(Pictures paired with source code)
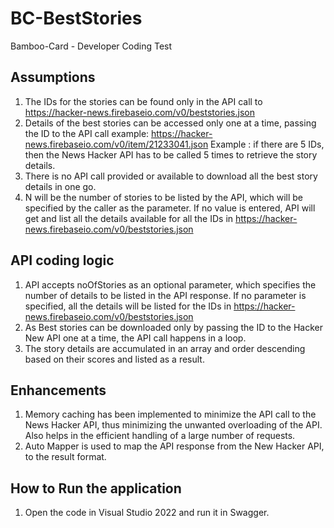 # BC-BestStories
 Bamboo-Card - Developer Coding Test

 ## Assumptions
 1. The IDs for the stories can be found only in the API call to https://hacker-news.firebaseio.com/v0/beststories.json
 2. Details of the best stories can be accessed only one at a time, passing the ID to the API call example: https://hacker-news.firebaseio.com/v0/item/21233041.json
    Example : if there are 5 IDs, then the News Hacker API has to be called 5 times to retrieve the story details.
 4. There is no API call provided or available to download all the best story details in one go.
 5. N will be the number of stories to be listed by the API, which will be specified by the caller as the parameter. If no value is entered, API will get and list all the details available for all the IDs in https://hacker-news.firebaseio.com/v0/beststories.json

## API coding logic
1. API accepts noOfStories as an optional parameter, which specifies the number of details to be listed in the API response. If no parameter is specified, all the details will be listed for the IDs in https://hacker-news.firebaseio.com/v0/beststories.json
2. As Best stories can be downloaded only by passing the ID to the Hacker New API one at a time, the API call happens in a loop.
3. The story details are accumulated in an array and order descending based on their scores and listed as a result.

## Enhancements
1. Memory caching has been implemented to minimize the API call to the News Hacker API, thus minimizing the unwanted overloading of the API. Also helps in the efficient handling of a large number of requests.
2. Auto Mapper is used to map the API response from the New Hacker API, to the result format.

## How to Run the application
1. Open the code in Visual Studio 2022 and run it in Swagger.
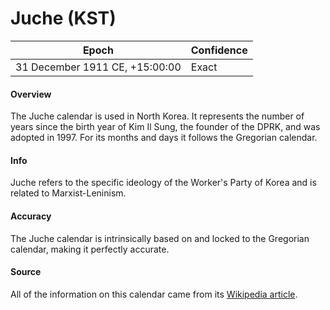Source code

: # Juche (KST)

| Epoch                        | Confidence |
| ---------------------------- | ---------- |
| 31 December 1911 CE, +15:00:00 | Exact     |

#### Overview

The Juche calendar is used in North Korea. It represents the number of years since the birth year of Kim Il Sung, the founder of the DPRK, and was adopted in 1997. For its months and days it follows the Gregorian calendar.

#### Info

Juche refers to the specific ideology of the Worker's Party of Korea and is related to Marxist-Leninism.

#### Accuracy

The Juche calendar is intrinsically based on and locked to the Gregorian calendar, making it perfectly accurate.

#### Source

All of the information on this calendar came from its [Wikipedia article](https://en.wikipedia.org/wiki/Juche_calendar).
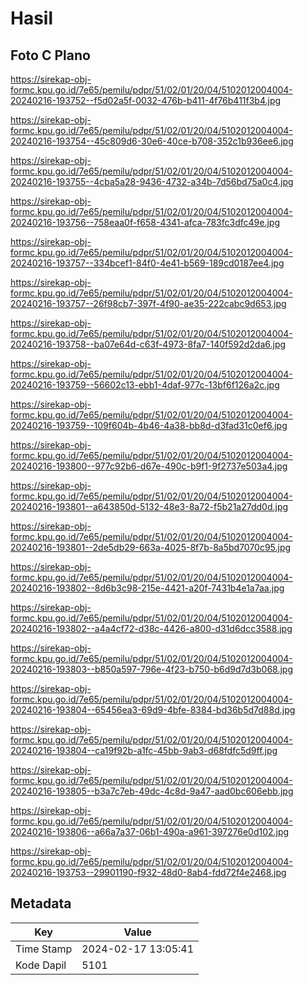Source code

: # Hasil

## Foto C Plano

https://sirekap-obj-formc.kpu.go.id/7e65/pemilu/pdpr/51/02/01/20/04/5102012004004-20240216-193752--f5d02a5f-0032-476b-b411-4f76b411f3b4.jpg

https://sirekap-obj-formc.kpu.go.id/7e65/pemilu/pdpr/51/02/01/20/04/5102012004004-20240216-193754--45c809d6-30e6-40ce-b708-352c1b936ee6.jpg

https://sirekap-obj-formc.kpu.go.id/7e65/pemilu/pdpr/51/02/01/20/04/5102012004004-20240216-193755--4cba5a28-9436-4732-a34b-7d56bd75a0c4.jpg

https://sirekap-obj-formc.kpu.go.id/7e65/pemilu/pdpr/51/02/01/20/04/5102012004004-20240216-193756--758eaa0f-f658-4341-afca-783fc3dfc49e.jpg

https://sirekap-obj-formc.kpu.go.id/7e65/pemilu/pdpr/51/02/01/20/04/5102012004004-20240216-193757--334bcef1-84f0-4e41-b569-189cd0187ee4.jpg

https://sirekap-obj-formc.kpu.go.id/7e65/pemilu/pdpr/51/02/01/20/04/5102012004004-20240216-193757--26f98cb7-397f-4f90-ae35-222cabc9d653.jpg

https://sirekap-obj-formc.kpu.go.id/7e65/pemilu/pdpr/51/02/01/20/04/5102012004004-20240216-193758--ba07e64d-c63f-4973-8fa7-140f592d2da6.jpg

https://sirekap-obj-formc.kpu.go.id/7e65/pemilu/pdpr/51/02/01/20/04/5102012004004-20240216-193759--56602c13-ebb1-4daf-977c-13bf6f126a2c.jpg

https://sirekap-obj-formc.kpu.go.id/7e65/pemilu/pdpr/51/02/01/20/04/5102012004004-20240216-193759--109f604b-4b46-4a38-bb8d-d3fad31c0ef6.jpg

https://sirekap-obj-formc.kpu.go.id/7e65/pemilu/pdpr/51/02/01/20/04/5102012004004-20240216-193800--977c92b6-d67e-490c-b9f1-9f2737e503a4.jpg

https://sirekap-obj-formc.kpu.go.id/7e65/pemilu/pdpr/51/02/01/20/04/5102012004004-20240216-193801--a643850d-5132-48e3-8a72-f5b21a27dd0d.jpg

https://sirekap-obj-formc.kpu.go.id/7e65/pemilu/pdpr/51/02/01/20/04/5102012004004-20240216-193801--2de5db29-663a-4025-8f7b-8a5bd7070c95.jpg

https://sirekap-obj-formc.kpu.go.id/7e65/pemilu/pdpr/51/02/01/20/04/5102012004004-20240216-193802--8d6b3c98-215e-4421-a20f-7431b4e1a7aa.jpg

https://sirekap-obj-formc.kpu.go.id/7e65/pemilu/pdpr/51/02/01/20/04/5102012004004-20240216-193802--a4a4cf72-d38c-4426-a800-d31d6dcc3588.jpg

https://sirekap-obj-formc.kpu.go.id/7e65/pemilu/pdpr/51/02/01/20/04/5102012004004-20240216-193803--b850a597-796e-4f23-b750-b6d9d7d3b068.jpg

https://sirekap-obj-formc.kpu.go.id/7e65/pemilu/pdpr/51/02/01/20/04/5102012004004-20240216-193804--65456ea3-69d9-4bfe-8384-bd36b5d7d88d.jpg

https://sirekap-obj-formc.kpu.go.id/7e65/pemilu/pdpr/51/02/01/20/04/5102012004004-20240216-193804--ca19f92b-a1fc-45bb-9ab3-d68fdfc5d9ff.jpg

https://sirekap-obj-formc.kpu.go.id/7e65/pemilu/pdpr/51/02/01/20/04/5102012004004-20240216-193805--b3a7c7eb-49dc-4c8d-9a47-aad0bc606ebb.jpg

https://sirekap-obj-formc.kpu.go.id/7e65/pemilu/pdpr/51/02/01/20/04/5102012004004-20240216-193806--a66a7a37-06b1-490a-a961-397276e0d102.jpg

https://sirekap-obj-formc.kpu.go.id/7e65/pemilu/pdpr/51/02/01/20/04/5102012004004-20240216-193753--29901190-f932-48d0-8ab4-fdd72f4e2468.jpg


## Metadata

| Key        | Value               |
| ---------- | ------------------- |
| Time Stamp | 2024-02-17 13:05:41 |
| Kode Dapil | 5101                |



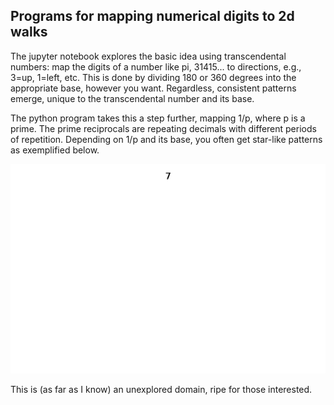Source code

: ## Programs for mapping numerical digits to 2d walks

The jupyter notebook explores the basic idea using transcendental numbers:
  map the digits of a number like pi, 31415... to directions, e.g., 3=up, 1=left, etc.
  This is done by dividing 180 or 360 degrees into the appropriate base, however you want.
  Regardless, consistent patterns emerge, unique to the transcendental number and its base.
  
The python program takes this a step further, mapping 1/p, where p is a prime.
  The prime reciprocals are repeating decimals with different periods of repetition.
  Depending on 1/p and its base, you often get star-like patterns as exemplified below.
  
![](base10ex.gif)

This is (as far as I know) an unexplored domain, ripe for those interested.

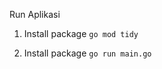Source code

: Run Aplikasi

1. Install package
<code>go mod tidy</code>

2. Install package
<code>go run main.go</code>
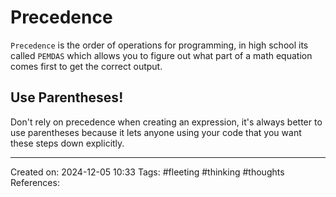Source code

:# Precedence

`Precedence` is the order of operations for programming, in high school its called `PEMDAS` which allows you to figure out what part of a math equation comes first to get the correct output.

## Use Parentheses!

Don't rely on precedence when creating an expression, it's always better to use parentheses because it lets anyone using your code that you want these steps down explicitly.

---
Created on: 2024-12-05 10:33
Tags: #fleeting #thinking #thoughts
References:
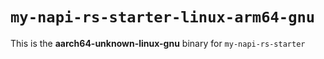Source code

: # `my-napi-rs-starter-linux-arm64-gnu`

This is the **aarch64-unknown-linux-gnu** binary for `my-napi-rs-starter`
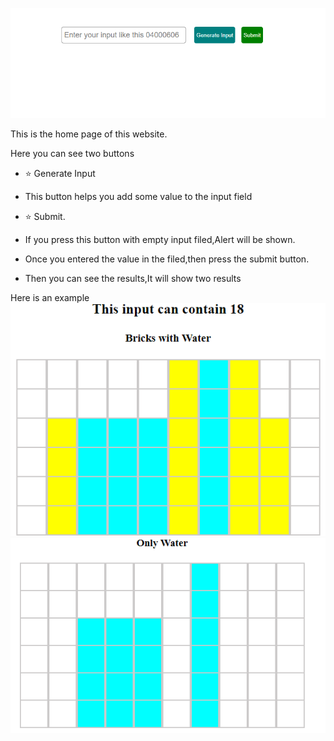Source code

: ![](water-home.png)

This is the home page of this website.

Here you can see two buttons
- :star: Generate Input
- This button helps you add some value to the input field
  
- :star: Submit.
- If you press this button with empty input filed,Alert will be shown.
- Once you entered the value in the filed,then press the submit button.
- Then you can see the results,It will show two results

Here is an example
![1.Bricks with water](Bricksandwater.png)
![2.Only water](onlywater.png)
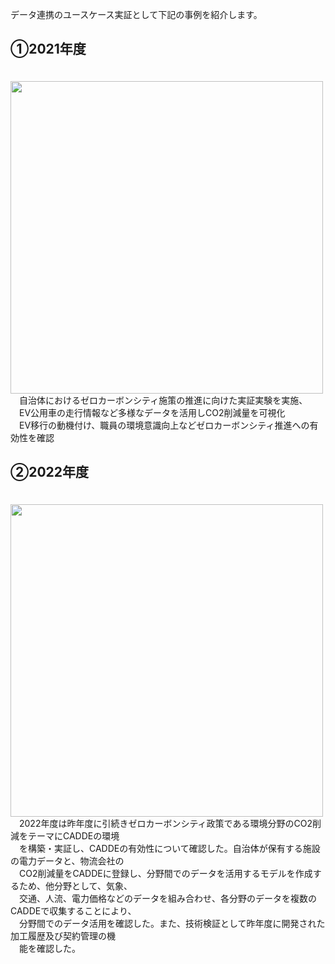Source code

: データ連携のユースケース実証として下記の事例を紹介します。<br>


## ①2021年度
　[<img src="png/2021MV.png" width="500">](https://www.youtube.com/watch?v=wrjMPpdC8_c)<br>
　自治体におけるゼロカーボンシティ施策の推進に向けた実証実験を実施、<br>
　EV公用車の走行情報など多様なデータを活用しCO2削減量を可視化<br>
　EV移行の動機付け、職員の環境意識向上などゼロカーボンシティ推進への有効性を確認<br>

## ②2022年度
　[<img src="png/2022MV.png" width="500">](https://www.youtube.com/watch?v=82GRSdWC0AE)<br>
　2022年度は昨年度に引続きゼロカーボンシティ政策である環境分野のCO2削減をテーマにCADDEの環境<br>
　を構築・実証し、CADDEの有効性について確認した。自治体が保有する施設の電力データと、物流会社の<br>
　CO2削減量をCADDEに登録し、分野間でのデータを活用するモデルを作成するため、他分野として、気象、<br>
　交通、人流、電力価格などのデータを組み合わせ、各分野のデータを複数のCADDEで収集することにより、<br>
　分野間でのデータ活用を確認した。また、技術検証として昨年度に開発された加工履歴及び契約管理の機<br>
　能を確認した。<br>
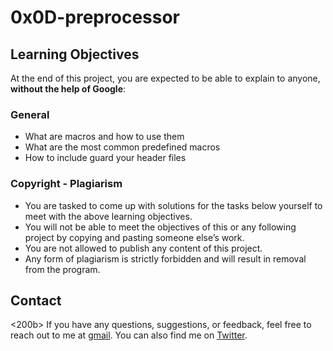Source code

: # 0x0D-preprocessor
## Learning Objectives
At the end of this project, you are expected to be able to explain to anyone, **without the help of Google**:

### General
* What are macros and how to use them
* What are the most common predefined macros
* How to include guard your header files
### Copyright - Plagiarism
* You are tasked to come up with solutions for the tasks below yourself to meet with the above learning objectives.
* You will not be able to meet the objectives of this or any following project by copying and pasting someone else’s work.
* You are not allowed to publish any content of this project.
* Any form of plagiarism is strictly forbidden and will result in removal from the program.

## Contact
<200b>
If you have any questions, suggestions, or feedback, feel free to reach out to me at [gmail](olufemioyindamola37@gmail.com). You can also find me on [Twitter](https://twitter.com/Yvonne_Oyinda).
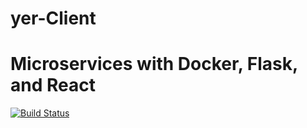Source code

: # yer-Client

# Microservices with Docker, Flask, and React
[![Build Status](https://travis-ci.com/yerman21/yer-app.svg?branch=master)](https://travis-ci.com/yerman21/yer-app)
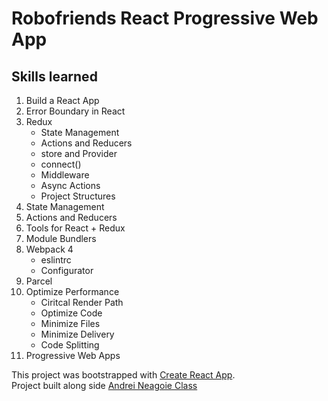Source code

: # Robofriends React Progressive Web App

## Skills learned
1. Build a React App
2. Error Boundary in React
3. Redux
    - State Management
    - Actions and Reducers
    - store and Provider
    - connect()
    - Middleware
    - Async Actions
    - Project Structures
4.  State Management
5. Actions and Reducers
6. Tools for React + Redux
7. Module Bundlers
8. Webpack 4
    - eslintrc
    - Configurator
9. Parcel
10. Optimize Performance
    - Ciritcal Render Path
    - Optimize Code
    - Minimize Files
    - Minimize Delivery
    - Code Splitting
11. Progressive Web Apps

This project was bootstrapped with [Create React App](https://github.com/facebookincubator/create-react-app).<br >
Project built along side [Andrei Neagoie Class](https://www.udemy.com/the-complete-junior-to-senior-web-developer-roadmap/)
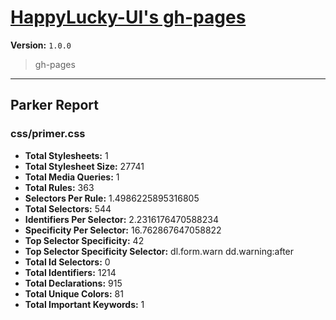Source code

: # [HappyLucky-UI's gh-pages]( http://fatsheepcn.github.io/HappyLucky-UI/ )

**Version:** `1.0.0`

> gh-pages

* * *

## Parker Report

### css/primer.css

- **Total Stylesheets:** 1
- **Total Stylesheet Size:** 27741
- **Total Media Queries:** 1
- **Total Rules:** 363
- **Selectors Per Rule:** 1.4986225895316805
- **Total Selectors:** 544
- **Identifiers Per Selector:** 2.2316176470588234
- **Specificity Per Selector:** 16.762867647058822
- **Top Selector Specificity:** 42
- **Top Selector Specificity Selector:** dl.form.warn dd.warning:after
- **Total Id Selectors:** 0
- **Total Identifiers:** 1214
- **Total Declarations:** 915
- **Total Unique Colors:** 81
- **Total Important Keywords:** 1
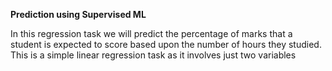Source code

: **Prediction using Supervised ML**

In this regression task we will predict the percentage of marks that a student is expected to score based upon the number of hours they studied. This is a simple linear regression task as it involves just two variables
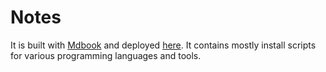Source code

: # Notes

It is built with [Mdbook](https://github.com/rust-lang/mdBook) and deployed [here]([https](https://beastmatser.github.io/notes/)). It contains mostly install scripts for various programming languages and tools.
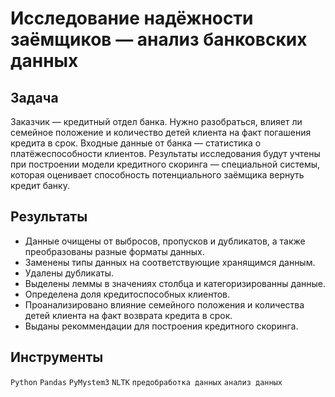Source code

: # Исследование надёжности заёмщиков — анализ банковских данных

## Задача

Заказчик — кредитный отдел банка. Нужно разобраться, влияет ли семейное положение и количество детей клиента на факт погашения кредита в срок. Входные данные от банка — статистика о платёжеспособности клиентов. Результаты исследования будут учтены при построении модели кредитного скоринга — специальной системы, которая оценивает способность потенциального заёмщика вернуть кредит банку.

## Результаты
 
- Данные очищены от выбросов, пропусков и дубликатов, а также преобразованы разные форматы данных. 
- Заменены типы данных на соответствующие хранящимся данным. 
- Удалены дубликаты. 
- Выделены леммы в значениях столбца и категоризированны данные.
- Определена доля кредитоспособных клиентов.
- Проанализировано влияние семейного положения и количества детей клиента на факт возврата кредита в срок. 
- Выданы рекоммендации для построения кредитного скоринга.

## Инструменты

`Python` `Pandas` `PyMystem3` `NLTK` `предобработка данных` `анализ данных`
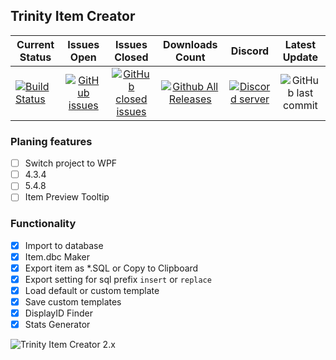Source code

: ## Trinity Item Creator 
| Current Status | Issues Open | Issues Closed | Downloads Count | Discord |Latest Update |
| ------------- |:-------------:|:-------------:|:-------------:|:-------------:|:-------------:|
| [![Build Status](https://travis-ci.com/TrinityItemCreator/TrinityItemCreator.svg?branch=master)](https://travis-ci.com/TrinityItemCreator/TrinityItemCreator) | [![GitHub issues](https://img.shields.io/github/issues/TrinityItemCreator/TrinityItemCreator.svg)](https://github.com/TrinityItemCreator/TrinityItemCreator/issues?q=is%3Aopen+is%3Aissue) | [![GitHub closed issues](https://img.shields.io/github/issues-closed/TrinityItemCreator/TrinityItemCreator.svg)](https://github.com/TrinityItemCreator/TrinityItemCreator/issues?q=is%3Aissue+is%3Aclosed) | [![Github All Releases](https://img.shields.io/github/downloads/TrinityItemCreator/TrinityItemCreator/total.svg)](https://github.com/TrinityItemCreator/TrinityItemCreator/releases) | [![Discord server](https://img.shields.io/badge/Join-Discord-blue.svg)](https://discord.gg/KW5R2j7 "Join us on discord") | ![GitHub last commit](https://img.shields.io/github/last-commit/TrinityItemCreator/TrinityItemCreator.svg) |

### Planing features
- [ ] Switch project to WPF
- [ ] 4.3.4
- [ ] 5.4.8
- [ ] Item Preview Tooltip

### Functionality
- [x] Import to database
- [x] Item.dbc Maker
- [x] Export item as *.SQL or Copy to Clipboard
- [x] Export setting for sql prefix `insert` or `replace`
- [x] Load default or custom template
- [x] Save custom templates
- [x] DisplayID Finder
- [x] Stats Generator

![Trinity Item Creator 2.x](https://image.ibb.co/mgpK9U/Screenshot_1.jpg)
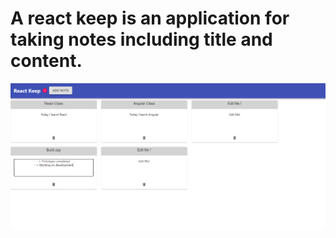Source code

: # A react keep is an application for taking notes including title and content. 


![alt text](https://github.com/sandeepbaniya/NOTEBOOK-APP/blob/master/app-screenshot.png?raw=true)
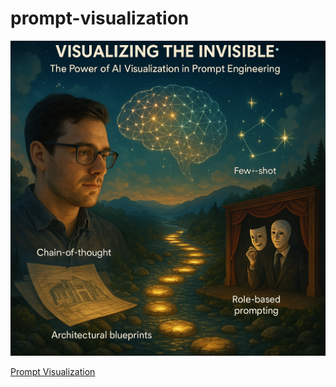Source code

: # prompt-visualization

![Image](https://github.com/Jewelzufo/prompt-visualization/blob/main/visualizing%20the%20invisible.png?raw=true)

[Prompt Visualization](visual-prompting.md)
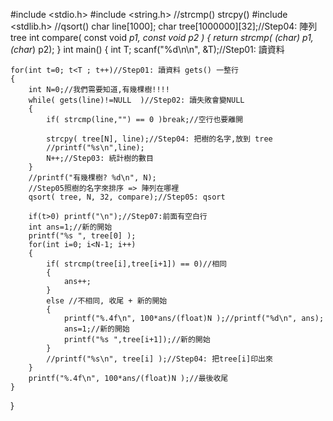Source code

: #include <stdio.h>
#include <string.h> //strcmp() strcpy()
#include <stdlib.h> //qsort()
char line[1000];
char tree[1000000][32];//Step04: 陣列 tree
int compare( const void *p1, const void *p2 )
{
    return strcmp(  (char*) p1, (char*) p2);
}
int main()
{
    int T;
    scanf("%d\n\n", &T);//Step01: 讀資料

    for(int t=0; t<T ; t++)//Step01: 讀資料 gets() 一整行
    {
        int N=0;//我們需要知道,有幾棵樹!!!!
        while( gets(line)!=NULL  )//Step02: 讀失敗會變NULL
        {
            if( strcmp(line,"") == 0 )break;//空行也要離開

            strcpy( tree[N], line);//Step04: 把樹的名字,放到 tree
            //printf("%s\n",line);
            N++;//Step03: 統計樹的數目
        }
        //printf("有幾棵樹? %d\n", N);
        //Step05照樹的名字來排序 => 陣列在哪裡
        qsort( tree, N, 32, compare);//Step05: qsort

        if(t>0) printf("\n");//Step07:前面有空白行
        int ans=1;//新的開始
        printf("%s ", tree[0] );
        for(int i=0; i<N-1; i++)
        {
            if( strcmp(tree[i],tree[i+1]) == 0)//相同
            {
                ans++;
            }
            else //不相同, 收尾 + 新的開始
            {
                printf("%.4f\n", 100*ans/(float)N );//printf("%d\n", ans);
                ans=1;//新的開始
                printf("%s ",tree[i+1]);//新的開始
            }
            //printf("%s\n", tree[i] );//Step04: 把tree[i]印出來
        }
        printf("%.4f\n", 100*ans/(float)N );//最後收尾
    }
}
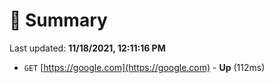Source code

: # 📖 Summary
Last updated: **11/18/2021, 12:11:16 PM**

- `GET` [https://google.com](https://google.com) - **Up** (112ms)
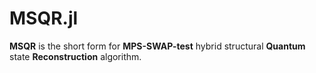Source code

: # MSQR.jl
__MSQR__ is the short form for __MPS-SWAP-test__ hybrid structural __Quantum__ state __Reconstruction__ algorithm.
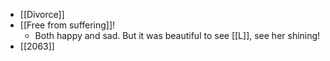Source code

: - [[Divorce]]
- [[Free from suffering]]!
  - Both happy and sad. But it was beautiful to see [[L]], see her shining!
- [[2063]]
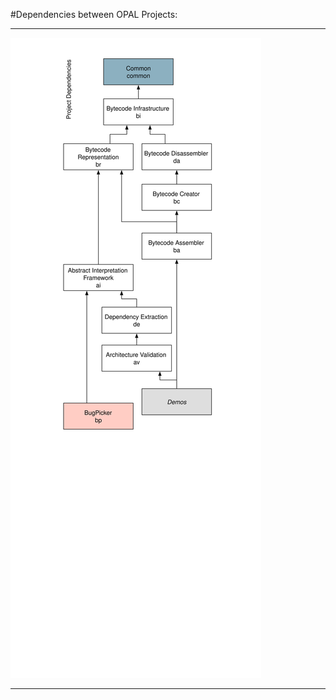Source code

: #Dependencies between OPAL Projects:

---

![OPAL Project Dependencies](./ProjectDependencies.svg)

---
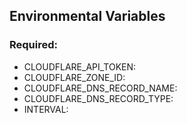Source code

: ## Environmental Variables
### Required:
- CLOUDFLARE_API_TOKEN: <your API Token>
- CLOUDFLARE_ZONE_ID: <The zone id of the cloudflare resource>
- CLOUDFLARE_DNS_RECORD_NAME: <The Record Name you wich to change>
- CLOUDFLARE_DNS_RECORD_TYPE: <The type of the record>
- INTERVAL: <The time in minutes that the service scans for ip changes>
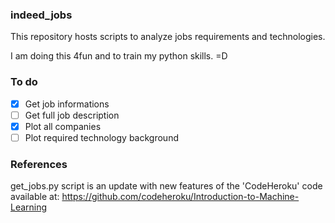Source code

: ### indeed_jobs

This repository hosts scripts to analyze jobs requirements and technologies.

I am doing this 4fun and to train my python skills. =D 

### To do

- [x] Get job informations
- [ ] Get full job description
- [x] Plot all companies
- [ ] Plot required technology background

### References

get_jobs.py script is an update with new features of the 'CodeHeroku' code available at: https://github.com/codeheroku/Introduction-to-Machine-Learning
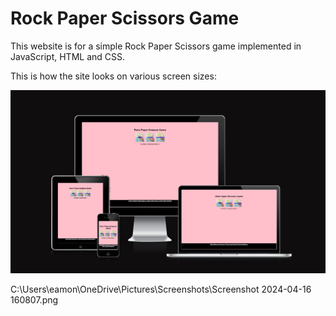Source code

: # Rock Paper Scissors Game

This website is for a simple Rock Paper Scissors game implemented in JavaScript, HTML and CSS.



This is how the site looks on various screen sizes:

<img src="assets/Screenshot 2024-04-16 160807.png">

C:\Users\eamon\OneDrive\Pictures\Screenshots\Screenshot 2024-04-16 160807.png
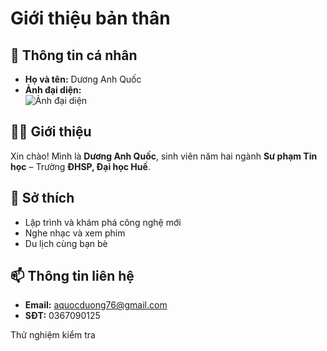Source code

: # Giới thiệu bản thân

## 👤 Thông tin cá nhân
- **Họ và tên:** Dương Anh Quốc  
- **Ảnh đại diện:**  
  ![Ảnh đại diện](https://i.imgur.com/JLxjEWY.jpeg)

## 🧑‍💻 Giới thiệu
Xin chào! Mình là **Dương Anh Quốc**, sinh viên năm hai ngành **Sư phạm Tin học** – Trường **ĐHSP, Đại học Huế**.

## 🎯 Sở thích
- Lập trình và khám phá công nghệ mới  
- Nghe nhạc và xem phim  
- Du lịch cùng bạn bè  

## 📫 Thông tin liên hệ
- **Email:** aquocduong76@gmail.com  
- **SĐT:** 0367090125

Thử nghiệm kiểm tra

WHAT IS BEING ASKED ▸ The line containing "1. The IDs for" marks the end: copy exactly every line from the start of the records up to and including it, leaving out the pictures.

ANSWER FOR THIS EXERCISE ▸
 # BC-BestStories
 Bamboo-Card - Developer Coding Test

 ## Assumptions
 1. The IDs for the stories can be found only in the API call to https://hacker-news.firebaseio.com/v0/beststories.json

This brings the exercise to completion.